Because primary leiomyosarcoma of the ovary is such a rare tumor, there are no specific guidelines outlining its treatment [26,27]. Surgical treatment is now the mainstay of management. Both fertility sparing procedures and surgeries consisting of total abdominal hysterectomy, bilateral salpingo-oophorectomy, omentectomy and excision of the tumor masses are performed [22,27,28]. Chemotherapy or radiotherapy are used as adjuvant treatment even though their effectiveness has not been proven [27,28]. Postoperative radiotherapy may be effective in local control of the disease but does not prevent the development of distant metastases [24,30]. There are also no specific chemotherapy regimens used to treat this type of neoplasm. All patients we have analyzed underwent surgical treatment (surgical treatment of one of them was not described). Regardless of the patients’ age, in all cases the decision was made to perform radical surgery rather than fertility-sparing surgery.
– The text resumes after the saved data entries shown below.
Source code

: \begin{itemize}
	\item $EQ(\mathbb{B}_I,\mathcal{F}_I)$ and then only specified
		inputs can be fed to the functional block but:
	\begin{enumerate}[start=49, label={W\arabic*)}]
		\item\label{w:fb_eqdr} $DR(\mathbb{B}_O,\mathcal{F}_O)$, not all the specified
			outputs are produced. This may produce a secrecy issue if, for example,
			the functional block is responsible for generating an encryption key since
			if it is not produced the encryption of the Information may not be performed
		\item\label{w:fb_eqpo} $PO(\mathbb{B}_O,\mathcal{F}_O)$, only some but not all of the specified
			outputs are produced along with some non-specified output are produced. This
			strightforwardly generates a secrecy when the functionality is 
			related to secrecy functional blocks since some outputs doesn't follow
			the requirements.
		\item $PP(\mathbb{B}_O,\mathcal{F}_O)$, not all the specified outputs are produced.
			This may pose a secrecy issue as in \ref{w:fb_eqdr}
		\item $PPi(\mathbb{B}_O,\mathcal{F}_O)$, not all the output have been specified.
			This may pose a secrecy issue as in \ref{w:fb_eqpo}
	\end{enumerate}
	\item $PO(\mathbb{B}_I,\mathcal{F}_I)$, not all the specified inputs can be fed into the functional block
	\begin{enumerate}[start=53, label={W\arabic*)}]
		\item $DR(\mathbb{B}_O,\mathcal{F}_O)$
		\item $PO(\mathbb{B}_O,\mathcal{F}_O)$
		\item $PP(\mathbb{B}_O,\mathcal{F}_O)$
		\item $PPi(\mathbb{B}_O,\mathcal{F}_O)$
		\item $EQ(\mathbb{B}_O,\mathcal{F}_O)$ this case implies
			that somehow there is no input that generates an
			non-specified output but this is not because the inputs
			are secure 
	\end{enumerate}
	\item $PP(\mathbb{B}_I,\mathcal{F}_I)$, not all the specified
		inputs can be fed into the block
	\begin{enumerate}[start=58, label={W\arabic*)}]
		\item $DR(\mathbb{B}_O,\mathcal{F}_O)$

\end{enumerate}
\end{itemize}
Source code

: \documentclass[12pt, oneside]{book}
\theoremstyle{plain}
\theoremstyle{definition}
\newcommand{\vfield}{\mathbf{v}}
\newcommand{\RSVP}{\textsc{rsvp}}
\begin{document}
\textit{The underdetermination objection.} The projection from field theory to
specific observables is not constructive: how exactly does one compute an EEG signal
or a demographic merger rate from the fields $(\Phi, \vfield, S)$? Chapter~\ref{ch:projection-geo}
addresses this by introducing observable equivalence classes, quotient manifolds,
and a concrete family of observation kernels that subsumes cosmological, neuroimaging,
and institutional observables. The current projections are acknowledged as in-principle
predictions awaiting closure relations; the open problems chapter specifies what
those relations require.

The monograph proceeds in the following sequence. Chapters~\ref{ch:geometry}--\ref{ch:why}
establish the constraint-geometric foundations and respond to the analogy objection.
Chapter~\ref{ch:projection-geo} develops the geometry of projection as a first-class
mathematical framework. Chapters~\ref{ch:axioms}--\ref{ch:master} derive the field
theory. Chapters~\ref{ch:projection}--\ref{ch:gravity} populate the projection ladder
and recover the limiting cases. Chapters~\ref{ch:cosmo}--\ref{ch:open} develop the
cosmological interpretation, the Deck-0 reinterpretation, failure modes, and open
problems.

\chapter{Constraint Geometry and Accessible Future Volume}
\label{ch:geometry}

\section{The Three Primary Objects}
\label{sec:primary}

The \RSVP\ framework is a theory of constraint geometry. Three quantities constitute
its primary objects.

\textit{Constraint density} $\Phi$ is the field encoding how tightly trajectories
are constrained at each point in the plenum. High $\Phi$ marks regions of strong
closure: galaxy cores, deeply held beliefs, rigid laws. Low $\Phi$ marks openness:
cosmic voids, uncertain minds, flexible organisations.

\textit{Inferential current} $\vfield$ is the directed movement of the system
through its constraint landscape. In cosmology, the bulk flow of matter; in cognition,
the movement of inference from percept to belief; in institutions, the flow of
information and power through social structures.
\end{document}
In five of them adjuvant treatment was completely abandoned. In other cases, postoperative chemotherapy was used or planned to be used. As there are no recommendations for postoperative chemotherapy, there is no established drug regimen. Among the analyzed patients, docetaxel and gemcitabine were used in two of them. In the third patient who received adjuvant treatment, vincristne, epirubicin and cyclophosphamide were used. Another one was treated with doxorubicin, isofosfamide and mesna. Due to the small size of the group, it is difficult to say whether surgical treatment alone or surgery with adjuvant chemotherapy has a longer survival (Table 2).
Two patients developed recurrence. In one, only after surgical treatment, in another after surgical treatment supplemented with chemotherapy. The treatment of recurrence in the first patient included cytoreductive surgery and chemotherapy, so management of recurrence is very similar to that of the primary tumor. The longest recurrence-free survival was in a 27-year-old patient undergoing both surgery and chemotherapy. Her overall survival by the time the paper was written was 47 months. The shortest overall survival was one month and death was due to postoperative complications (the patient developed sepsis with multiorgan failure and died from septic shock) [29].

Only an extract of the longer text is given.